:: EXERCISE BRIEF ::
Below are some entries. Copy each line that holds the string "mylem".

+++ INPUT DATA

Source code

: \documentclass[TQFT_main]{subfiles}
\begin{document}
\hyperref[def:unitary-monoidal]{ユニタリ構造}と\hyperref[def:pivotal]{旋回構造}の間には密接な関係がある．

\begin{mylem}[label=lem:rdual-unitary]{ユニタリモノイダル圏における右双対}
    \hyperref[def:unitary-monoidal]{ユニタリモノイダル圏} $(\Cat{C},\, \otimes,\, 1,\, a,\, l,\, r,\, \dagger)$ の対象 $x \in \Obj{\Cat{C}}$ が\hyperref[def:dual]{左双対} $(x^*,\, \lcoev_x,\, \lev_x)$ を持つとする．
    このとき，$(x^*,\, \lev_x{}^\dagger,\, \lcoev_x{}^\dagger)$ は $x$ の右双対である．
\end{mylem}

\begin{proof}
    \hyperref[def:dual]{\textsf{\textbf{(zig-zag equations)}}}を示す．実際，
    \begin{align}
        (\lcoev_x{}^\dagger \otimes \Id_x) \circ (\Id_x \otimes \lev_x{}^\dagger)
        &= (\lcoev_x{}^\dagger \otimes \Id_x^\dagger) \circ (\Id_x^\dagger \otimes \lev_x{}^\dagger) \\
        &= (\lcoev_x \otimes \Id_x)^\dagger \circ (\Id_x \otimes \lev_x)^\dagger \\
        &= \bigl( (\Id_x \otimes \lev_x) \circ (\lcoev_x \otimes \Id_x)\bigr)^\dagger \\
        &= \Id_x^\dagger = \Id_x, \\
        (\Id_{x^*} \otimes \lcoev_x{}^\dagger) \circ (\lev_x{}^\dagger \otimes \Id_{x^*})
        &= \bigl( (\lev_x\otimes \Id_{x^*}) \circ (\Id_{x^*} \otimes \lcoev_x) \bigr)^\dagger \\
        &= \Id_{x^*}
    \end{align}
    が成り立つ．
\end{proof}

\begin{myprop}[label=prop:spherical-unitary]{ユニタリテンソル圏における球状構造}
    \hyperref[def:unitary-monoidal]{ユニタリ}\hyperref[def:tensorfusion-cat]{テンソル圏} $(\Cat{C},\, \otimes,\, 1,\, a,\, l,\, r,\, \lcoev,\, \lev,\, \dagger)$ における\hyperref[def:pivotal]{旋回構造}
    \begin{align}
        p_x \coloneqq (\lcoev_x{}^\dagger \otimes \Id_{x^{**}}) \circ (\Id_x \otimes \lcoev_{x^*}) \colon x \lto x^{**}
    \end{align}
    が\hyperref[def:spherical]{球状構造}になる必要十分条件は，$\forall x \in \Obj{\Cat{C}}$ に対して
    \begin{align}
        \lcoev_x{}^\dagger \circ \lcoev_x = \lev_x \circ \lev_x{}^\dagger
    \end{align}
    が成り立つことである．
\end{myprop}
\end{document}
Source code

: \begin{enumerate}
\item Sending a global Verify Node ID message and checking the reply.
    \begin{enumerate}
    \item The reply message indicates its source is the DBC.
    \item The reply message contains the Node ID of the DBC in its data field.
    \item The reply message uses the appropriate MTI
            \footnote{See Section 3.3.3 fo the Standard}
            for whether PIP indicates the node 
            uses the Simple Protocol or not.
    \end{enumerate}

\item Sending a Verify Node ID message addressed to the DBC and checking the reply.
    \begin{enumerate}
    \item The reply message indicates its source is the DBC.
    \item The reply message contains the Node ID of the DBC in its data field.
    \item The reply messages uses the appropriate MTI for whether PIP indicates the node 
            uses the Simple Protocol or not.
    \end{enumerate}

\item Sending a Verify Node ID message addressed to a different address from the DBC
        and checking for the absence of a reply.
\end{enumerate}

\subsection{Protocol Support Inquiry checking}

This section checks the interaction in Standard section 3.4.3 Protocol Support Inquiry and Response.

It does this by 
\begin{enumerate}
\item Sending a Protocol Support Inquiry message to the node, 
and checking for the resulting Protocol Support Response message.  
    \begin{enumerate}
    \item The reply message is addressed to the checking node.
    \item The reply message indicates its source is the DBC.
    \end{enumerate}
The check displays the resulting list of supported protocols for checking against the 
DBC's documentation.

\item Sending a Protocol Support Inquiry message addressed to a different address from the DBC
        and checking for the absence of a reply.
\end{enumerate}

++++++

:: EXPECTED OUTPUT ::
\begin{mylem}[label=lem:rdual-unitary]{ユニタリモノイダル圏における右双対}
\end{mylem}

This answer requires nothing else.